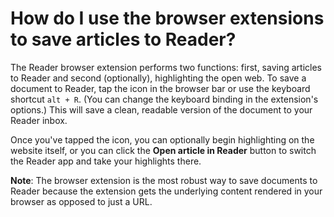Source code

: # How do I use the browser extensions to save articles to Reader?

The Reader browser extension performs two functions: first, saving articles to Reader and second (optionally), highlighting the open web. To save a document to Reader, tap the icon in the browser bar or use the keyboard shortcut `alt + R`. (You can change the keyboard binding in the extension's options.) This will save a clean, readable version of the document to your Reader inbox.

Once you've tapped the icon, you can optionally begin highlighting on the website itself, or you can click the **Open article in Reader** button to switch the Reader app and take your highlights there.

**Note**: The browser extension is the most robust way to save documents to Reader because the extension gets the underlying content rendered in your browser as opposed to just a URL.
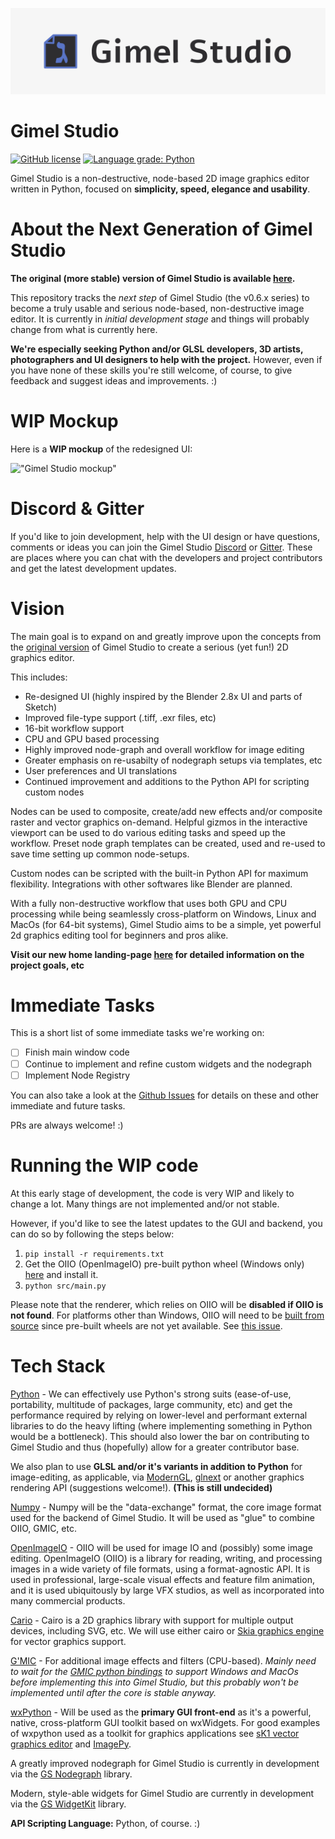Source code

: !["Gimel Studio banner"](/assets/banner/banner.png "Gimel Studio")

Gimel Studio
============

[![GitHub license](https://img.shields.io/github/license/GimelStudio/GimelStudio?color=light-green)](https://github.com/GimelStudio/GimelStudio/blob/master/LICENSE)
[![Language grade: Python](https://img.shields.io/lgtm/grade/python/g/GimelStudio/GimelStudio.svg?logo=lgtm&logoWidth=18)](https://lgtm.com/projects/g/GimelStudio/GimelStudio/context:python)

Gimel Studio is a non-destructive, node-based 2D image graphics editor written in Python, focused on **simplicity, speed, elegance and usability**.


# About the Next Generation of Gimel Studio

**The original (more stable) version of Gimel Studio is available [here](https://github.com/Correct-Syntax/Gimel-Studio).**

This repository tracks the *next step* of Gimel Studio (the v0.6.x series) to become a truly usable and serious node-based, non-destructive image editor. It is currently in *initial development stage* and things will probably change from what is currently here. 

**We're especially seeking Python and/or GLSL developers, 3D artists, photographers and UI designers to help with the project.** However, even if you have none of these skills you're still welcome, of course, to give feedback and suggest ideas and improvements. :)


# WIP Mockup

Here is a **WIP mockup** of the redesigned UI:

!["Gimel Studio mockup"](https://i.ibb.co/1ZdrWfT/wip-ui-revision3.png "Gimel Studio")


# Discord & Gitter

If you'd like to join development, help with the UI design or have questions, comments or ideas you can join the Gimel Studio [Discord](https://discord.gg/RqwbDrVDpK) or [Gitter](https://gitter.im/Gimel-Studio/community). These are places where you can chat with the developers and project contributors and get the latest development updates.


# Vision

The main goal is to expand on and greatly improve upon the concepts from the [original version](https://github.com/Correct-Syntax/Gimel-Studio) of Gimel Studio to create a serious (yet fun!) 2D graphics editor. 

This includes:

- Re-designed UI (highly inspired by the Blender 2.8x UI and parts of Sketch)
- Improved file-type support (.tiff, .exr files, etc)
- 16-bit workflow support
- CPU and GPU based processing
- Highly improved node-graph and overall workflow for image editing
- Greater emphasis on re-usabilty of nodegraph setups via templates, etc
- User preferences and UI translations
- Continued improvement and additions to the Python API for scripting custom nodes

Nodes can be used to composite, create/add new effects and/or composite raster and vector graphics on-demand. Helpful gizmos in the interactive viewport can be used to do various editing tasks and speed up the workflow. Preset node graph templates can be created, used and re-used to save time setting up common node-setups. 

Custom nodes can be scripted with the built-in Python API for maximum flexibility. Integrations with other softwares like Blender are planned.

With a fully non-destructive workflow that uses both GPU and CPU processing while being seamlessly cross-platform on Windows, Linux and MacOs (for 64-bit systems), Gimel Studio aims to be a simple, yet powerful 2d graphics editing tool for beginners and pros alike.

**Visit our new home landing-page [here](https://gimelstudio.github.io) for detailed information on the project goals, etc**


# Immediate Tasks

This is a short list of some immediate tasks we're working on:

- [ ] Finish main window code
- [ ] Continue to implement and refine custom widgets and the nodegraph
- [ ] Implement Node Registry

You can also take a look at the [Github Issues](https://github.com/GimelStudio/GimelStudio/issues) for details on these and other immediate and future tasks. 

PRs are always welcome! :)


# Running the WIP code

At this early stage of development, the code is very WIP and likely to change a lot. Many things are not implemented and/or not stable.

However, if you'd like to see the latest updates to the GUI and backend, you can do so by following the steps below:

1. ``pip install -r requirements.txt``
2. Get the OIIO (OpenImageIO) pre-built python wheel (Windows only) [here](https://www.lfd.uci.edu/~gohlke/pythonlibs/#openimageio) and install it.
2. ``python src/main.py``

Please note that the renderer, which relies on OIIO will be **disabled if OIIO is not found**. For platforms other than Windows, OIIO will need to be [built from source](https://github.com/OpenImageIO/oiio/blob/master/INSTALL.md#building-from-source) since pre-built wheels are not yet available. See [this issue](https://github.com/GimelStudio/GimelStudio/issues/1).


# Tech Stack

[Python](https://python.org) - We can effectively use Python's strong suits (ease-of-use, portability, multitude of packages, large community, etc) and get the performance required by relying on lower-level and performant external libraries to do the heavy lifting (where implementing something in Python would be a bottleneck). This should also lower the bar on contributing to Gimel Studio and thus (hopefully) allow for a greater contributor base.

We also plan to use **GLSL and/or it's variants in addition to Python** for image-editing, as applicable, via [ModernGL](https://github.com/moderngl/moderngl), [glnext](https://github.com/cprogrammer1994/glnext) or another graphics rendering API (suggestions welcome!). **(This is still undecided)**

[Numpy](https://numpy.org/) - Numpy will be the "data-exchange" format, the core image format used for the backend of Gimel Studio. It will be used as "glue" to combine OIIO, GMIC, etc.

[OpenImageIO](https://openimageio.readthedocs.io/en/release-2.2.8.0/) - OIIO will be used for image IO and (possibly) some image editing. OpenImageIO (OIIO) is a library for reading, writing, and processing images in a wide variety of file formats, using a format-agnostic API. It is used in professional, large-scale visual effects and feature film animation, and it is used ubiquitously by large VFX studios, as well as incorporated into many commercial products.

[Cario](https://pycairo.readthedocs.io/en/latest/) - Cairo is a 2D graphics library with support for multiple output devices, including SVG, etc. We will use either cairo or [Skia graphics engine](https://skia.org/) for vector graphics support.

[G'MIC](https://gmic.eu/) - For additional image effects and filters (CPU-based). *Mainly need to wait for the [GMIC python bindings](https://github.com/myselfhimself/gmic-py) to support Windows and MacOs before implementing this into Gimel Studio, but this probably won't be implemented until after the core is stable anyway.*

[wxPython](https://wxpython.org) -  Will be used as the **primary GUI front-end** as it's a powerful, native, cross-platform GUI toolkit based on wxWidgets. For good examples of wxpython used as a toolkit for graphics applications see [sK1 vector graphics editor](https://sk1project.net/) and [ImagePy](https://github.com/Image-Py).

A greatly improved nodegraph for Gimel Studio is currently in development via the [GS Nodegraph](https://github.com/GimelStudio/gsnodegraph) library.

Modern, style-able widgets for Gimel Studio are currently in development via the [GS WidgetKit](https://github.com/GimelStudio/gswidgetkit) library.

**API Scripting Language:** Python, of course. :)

- - -

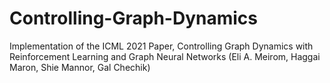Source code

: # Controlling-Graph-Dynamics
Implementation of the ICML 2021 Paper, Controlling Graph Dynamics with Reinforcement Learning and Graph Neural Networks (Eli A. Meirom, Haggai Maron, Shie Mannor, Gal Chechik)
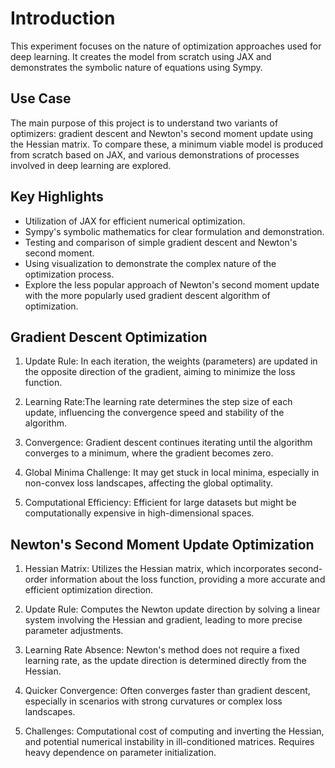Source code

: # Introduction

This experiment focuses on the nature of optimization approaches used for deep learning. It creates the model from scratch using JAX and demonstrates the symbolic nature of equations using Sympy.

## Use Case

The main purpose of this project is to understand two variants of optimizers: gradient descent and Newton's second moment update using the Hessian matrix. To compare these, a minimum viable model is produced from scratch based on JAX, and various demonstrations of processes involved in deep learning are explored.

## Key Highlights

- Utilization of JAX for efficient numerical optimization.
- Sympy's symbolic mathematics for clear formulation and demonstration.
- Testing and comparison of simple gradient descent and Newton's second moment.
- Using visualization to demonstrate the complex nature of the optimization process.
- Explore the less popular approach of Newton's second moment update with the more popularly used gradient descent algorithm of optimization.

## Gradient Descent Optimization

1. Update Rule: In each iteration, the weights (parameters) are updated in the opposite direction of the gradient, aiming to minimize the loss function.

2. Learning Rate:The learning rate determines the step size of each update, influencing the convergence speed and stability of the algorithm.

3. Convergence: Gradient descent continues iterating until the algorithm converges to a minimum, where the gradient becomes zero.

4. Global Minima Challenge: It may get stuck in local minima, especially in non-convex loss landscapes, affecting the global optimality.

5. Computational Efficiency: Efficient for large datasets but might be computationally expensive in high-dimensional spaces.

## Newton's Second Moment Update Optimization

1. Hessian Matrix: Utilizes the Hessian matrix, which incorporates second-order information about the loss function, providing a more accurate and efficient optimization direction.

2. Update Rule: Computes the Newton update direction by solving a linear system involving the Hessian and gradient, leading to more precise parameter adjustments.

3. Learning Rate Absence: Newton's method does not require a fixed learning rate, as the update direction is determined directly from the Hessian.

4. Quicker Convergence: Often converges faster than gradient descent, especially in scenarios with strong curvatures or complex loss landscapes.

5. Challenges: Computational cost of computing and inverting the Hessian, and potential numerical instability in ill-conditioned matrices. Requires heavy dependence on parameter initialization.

- - -

**About this exercise:** Check each line of the data above for the string "issues", and copy the ones that have it.

**Result for this exercise:**
You can also take a look at the [Github Issues](https://github.com/GimelStudio/GimelStudio/issues) for details on these and other immediate and future tasks. 
Please note that the renderer, which relies on OIIO will be **disabled if OIIO is not found**. For platforms other than Windows, OIIO will need to be [built from source](https://github.com/OpenImageIO/oiio/blob/master/INSTALL.md#building-from-source) since pre-built wheels are not yet available. See [this issue](https://github.com/GimelStudio/GimelStudio/issues/1).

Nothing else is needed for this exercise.